Recently, Dr. Sherri Brantley saw a Great Bend Middle School student choking on a piece of gum and her quick action saved the day. On Monday, Brantley received a ROSE Award — Recognizing Outstanding Support of Education — from the Great Bend USD 428 Board of Education.
Superintendent Khris Thexton said Brantley, the GBMS math coach, was nominated as a ROSE Award recipient by Principal David Reiser before the end of the school year in May.
“Recently, Sherri went above and beyond the call of duty to help a student in distress,” Thexton said. “The student was choking on a piece of gum and Sherri quickly evaluated the situation and performed the Heimlich Maneuver on him to dislodge the gum from his throat. Her quick thinking and actions demonstrated outstanding actions to help a student.”
Reiser said the incident happened after school as students were passing down the hallway to exit the building. The student was pointing at his throat and unable to speak. Brantley noticed that he was unable to breathe and was turning purple, so she immediately performed the Heimlich Maneuver and out popped the piece of bubble gum that was stuck in his throat.
In other business, the board looked at changes to the district’s Bullying Prevention Guidelines. Assistant Superintendent John Popp said the laws haven’t changed much, but the revision keeps the guidelines current.
“We have added opportunities for parents and students to report bullying online,” he said. The reports to the district website go directly to Popp, who then makes the appropriate contacts.
Board member Don Williams noted that the guidelines don’t spell out the consequences of bullying.
Popp said the response will vary with each situation. Often it starts and ends with a conversation with the students involved and their parents.
“Many times we find it’s two kids who have a conflict with each other,” Popp said. While those incidents may require action, they aren’t actually bullying.
Board member Susan Young asked about the prevalence of cyberbullying. Popp said it is something the district sees and deals with from fourth grade on through high school. However, he said, “it gets complicated to know how far to extend our reach when things happen outside of school.”
The guidelines also explain the training that district employees and students receive.
Fees and reimbursements
The board also approved textbook and meal fees, as well as mileage reimbursement to qualified parents or guardians who transport students to and from school and live at least 2.5 miles from the school.

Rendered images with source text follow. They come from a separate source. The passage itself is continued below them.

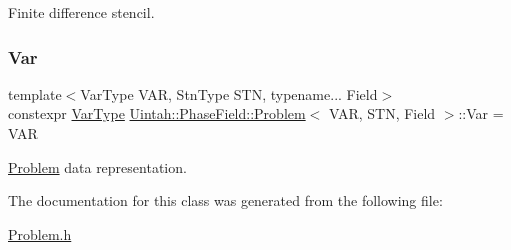 Finite difference stencil. 

\mbox{\label{classUintah_1_1PhaseField_1_1Problem_a74de1351a682f8523456962f0fc49a18}} 
\subsubsection{\texorpdfstring{Var}{Var}}
{\footnotesize\ttfamily template$<$Var\+Type V\+AR, Stn\+Type S\+TN, typename... Field$>$ \\
constexpr \hyperlink{namespaceUintah_1_1PhaseField_a33d355affda78a83f45755ba8388cedd}{Var\+Type} \hyperlink{classUintah_1_1PhaseField_1_1Problem}{Uintah\+::\+Phase\+Field\+::\+Problem}$<$ V\+AR, S\+TN, Field $>$\+::Var = V\+AR\hspace{0.3cm}{\ttfamily [static]}}



\hyperlink{classUintah_1_1PhaseField_1_1Problem}{Problem} data representation. 



The documentation for this class was generated from the following file\+:\begin{DoxyCompactItemize}
\item 
\hyperlink{Problem_8h}{Problem.\+h}\end{DoxyCompactItemize}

Textbook fees for grades K-12 are unchanged from last year, starting at $40 for kindergarten and early childhood special education preschool, $55 for grades 1-6, $60 for grades 7-8 and $95 for high school.
Breakfast and lunch fees are also unchanged, with the exception of the price adults pay for lunch, which will increase 10 cents to $3.75. Lunch is $1.85 for elementary students, $2.15 at GBMS and $2.20 at GBHS. Reduced-price meals are 40 cents. Milk is 35 cents. Breakfast is $1 for students and $2.20 for adults. Reduced-price breakfasts are 30 cents.
Mileage reimbursement was set at 34 cents per mile. Thexton said 121 families participated, transporting 201 students a total of 237,012.35 miles.
The board approved the following new teacher appointments:
• Taylor Holstrom, kindergarten at Eisenhower
• MacKenzie Unruh, special education at Lincoln
• Patricia Cauthon, special education at Ellinwood schools
• Natasha Hardcastle, preschool at Helping Hands Preschool
• Cynthia Brack, special education at Ellinwood schools
• Shawn Howell, special education at Lincoln
• Anna Alvarez, Spanish teacher at GBHS
The board approved the following teacher resignations:
• Dustin Cook, math teacher at GBHS
• Abby Sandmann, English teacher at GBHS
• Lisa Thompson, Spanish teacher at GBHS
• Audra Seeman, English teacher at GBHS
• Courtney True, math teacher at GBHS
Meeting at a glance
Here’s a quick look at what the Great Bend USD Board of Education did Monday, June 10.
• Presented a ROSE Award to Dr. Sherri Brantley, GBMS math coach.
• Approved the updated Bullying Prevention Plan.
• Approved a resolution to submit a bond referendum.
• Approved 2019-2020 student insurance for school-sponsored and supervised activities, for a total cost of $44,374.50. The fee for the previous year was $41,792.50.
• Approved the 2019-2020 KASB Risk Management Workers Compensation premium of $121,707. The premium for 2018-2019 was $103,128.
• Conducted the first of two readings of board policy revisions. Board members have copies of policies and will approve them at a subsequent meeting.
• Approved textbook fees, meal fees and mileage reimbursements to parents living 2.5 miles or further from their children’s attendance centers.
• Assistant Superintendent John Popp reported on summer school attendance, student withdrawal and graduation numbers, and a summary of annual personnel changes.
• Superintendent Thexton gave a brief legislative update and reported on summer projects.
• Contributions and grant application submissions were approved.
• There was a 20-minute executive session to discuss the ratification of the negotiated agreement.
• A consent agenda was approved that included personnel changes, the negotiated agreement (teacher contracts), classified pay adjustment and administrative contracts with pay adjustments.
• A brief Board of Education meeting is scheduled for 7:30 a.m. on June 28 at the District Education Center, to close out the books at the end of the fiscal year.